- [PROBLEM REQUIREMENTS] Some lines in the entries contain the word "will". Copy all of them.

(Extracted data entries)
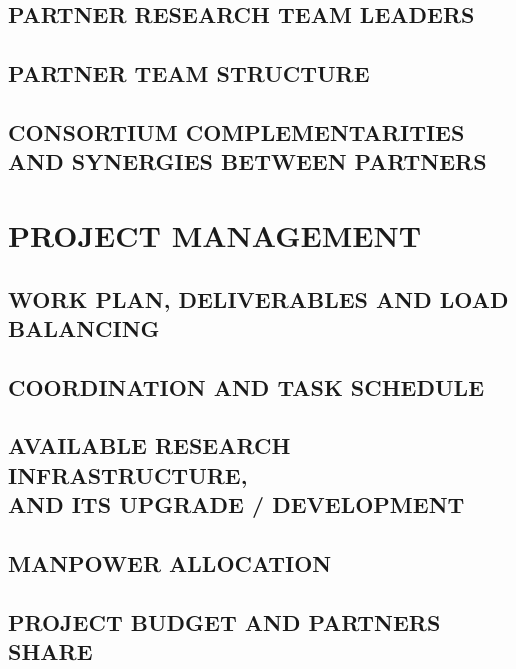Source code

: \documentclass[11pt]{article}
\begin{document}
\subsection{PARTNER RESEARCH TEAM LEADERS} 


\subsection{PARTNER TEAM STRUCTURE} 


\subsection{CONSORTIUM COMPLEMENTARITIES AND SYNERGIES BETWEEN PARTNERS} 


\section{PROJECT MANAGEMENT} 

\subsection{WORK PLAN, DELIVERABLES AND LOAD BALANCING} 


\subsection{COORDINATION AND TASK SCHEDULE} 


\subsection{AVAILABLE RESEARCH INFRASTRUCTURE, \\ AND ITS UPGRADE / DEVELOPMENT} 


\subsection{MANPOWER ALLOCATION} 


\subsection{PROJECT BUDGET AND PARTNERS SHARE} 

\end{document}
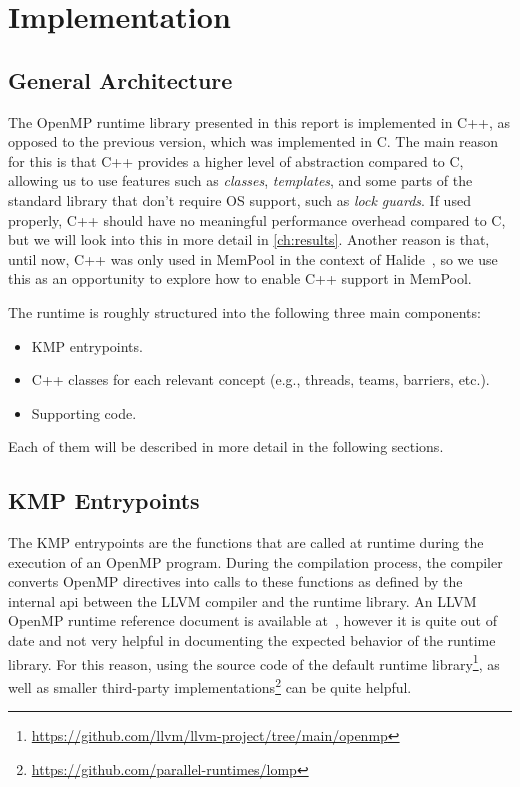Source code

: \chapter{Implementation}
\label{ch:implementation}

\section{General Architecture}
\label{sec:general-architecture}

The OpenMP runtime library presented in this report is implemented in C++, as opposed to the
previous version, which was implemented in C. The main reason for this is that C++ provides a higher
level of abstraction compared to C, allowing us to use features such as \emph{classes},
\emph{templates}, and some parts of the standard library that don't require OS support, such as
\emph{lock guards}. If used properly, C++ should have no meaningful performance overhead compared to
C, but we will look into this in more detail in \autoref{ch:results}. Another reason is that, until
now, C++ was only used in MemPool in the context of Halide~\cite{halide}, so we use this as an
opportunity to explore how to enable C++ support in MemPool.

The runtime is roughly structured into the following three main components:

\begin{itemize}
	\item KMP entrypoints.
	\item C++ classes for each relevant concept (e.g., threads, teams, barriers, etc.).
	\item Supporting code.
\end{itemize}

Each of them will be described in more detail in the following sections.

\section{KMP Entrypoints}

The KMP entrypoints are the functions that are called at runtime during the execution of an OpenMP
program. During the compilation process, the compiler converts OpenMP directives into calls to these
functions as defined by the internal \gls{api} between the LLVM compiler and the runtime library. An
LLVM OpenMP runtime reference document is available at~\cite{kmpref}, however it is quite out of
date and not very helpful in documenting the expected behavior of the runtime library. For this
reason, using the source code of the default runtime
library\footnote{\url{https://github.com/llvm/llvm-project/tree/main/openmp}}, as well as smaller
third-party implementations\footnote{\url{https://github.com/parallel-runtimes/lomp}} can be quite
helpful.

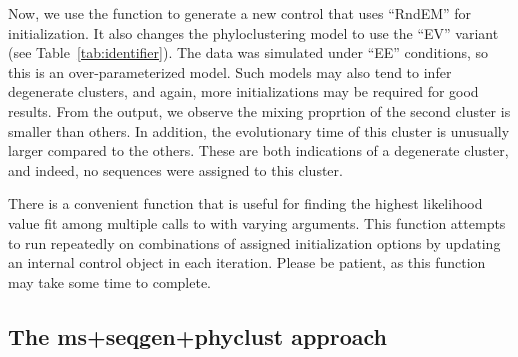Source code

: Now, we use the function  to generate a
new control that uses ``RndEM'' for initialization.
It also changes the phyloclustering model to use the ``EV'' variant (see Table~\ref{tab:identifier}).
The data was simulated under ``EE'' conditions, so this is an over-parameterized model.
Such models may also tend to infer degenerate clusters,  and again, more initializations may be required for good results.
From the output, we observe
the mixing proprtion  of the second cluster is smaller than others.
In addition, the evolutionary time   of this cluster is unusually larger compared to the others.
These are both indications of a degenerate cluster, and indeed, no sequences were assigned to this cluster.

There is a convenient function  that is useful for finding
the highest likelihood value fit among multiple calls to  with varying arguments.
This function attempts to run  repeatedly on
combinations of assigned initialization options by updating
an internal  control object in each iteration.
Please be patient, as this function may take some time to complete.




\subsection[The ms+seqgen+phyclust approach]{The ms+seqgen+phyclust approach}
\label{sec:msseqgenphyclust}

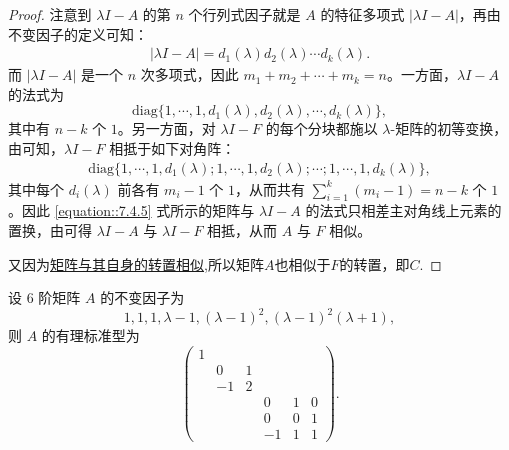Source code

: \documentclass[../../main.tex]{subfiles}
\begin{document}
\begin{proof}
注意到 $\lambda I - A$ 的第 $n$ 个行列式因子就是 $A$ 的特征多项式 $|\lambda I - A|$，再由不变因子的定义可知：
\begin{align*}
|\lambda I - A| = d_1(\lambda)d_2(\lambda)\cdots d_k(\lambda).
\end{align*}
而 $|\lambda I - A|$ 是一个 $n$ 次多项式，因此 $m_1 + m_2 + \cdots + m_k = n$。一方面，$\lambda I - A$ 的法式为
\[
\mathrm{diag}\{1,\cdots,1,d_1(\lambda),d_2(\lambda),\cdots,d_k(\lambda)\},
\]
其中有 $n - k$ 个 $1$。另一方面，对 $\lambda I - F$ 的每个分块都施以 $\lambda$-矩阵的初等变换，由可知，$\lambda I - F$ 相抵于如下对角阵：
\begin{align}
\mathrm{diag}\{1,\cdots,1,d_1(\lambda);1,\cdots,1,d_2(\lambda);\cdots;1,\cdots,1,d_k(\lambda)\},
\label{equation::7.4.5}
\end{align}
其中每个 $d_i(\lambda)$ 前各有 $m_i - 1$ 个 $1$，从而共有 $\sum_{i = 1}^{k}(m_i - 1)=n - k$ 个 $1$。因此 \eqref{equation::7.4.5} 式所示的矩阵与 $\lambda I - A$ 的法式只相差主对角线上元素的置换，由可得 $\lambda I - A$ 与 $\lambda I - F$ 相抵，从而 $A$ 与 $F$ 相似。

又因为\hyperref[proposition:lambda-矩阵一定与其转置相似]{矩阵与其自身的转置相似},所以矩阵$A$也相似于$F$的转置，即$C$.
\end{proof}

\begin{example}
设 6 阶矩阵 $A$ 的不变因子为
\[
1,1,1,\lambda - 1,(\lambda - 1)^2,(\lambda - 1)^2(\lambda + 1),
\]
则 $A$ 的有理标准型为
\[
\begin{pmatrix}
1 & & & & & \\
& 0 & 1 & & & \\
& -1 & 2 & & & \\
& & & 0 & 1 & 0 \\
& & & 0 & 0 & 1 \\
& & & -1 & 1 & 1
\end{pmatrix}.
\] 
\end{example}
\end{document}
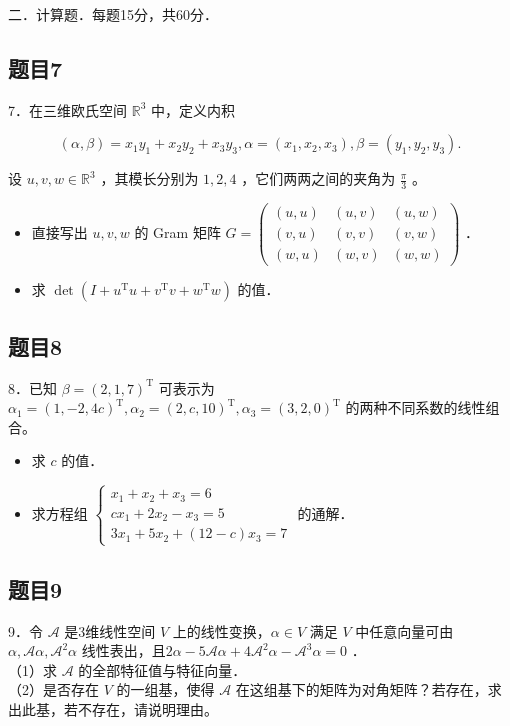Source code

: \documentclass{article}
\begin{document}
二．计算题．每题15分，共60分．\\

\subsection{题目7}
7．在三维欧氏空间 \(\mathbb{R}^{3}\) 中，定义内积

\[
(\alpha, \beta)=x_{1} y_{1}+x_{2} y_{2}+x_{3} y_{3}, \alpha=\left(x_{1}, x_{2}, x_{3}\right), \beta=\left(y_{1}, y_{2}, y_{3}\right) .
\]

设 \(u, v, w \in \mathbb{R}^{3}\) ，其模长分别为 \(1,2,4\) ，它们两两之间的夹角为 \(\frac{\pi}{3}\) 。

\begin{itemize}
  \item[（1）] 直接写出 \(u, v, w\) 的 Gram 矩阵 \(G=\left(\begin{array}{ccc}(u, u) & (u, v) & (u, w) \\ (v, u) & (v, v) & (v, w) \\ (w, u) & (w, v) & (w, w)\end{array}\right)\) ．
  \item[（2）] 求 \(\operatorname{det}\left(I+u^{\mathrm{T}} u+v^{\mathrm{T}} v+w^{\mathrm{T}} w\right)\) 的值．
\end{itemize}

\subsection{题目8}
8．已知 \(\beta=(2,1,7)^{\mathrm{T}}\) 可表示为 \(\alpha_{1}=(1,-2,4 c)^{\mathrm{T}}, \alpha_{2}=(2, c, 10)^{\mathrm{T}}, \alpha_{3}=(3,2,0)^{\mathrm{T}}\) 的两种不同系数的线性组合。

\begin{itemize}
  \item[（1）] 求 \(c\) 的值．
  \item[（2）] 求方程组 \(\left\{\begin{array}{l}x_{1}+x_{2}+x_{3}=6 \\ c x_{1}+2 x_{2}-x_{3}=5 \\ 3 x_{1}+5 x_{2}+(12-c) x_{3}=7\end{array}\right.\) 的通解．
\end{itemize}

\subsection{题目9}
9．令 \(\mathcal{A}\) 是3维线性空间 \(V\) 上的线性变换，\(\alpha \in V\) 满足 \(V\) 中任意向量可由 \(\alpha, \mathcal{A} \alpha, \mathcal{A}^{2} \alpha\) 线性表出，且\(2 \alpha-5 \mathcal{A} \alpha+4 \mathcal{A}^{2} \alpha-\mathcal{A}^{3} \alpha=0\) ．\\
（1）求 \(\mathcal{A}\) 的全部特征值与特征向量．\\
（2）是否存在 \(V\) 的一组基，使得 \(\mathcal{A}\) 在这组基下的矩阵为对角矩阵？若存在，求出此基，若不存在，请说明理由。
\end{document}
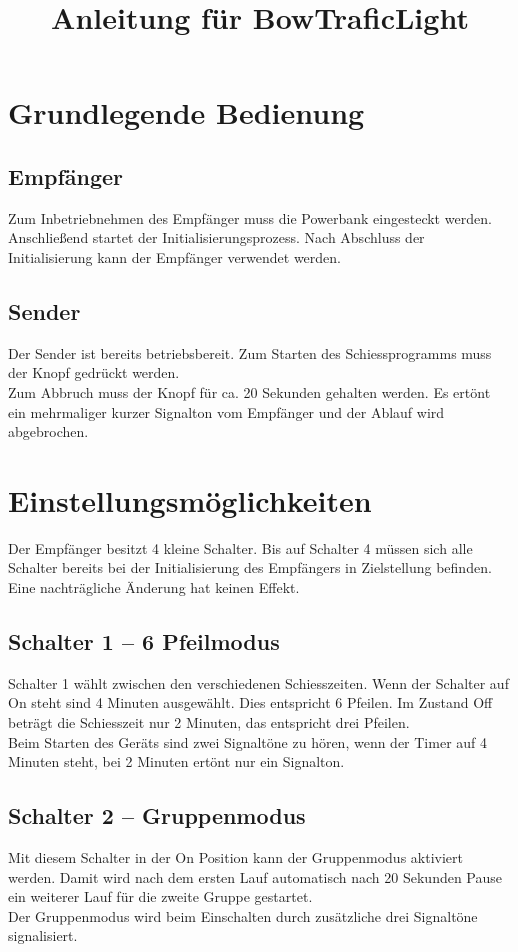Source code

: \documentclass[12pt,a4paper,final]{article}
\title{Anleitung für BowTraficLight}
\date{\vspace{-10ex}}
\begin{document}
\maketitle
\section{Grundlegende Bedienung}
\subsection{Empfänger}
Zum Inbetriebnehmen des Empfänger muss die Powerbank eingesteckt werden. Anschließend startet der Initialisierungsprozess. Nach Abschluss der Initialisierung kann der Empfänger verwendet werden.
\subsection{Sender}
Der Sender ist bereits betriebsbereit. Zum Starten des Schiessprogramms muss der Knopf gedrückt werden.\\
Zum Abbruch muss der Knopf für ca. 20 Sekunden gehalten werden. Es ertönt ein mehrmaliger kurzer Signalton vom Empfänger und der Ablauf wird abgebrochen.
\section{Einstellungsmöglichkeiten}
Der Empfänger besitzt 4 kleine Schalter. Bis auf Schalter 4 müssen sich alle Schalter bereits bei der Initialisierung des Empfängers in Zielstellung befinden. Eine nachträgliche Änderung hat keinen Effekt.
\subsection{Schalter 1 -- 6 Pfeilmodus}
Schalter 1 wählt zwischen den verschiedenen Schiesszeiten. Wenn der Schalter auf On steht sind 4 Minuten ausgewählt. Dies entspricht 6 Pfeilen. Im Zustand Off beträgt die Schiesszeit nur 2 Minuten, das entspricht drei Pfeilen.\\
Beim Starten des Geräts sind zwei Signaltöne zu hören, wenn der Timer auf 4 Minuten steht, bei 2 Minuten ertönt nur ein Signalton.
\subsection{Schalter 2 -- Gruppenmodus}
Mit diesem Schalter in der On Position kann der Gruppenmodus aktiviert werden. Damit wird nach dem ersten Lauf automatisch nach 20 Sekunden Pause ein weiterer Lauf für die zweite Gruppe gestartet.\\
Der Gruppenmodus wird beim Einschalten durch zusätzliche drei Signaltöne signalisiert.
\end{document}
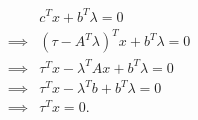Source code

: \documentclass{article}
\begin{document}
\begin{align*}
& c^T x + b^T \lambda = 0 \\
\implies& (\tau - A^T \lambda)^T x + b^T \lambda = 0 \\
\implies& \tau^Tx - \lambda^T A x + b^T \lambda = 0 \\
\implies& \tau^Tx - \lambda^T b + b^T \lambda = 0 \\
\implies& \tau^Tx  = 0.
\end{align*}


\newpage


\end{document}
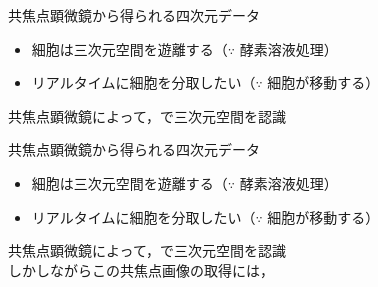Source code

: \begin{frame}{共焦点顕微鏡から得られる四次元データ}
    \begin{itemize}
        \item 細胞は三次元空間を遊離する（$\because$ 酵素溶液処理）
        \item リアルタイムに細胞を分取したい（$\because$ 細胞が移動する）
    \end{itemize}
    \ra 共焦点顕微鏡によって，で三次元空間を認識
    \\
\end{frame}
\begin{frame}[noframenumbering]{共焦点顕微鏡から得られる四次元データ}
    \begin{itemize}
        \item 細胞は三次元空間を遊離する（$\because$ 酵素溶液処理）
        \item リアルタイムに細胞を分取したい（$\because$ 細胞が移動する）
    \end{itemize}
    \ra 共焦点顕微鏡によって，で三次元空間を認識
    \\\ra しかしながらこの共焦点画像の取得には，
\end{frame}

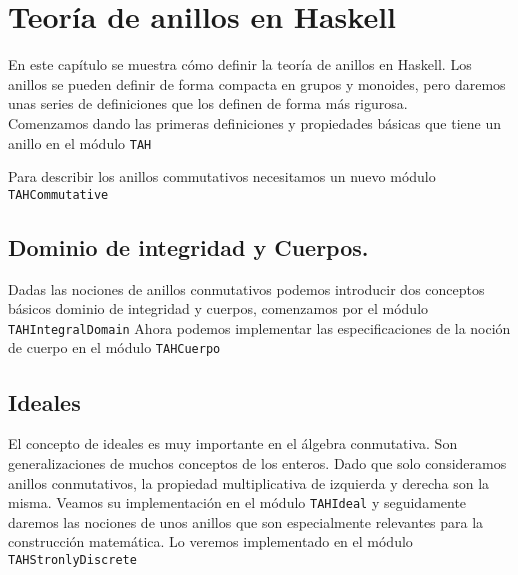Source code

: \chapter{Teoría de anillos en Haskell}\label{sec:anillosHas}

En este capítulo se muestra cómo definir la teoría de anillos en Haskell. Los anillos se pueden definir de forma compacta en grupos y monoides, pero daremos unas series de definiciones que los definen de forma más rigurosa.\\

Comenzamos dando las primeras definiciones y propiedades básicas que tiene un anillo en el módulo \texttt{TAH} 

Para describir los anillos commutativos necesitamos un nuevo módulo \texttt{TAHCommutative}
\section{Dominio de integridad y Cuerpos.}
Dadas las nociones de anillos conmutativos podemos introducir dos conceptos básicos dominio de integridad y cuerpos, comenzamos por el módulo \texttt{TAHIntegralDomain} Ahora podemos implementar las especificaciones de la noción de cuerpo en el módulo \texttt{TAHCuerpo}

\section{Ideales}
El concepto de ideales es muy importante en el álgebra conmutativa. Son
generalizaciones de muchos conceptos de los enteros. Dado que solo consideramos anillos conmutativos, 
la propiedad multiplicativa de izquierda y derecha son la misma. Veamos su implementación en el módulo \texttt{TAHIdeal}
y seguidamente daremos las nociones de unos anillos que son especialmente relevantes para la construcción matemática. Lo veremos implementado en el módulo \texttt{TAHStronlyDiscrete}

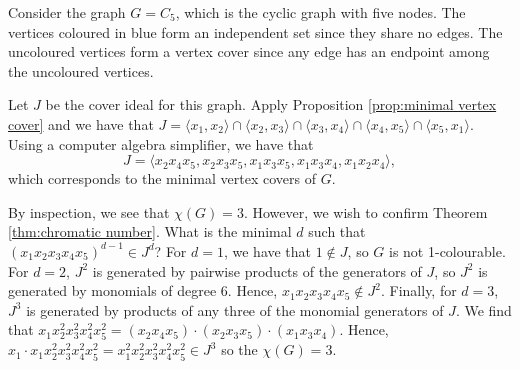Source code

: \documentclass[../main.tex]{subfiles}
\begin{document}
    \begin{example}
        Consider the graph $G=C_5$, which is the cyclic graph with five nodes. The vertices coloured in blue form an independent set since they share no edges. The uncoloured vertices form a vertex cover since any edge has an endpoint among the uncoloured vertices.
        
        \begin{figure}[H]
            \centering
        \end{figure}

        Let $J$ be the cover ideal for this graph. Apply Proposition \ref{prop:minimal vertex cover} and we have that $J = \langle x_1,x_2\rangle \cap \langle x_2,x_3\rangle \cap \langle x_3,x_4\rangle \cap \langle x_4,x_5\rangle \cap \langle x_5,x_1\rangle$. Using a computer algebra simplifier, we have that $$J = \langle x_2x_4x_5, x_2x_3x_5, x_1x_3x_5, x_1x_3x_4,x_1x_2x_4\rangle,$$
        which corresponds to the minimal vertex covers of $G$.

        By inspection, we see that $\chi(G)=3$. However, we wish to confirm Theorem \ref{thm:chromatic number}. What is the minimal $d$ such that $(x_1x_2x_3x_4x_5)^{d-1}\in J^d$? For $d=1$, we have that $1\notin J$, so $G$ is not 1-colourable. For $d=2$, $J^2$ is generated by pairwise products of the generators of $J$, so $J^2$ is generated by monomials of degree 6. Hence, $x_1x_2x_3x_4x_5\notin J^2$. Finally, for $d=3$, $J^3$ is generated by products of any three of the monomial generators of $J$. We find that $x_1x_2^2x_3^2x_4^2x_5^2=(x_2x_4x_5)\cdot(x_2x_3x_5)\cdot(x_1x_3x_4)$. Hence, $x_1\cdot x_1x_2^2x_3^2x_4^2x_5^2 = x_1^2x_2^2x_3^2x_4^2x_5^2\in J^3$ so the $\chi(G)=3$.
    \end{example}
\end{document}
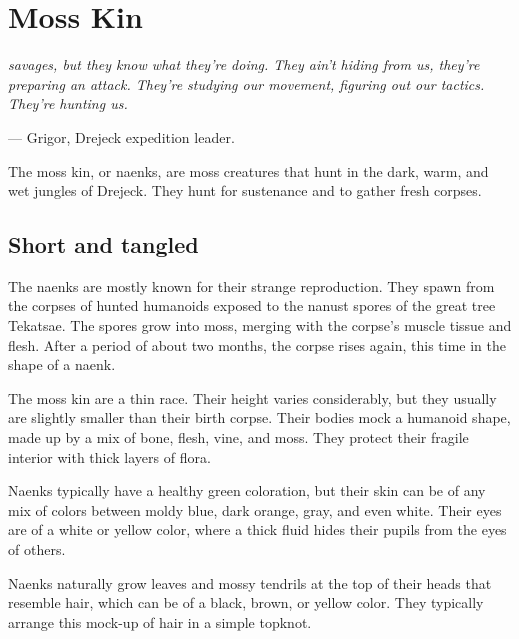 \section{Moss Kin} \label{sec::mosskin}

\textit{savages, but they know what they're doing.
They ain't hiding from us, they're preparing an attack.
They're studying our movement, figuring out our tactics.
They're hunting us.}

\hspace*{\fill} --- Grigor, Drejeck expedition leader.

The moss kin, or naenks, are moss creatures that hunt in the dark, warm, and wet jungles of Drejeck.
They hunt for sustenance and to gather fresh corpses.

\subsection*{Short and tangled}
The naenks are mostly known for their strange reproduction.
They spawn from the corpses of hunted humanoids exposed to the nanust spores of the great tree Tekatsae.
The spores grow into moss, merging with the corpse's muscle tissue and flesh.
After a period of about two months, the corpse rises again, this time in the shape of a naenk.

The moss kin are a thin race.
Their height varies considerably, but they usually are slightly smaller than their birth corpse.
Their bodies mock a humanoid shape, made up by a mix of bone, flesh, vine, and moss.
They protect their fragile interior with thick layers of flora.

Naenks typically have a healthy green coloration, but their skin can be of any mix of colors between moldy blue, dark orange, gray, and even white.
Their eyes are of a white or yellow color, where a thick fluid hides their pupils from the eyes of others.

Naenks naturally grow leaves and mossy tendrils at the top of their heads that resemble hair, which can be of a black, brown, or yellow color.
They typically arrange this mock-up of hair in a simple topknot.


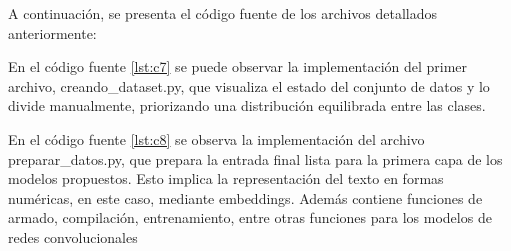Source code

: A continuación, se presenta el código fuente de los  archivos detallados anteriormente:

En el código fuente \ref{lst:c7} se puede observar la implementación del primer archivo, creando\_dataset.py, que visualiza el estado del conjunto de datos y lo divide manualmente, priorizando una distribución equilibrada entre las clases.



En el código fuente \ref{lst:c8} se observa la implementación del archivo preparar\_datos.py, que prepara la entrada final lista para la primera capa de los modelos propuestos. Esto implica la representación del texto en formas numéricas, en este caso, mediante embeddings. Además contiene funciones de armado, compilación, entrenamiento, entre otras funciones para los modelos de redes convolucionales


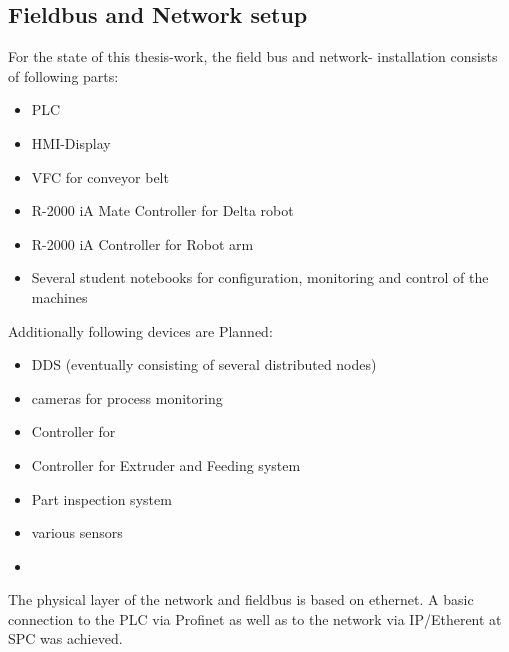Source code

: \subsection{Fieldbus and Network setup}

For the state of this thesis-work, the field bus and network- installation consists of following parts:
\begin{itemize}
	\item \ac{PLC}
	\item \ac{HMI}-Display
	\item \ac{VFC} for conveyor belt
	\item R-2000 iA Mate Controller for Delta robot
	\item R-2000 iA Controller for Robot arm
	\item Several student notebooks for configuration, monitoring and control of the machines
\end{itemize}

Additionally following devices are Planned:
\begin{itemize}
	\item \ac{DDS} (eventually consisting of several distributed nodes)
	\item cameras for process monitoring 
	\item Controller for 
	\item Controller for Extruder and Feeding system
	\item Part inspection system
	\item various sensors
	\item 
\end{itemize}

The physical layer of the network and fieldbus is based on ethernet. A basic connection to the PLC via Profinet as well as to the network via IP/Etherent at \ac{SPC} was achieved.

- [ANSWER TO THE PROBLEM]
C, but we will look into this in more detail in \autoref{ch:results}. Another reason is that, until
Each of them will be described in more detail in the following sections.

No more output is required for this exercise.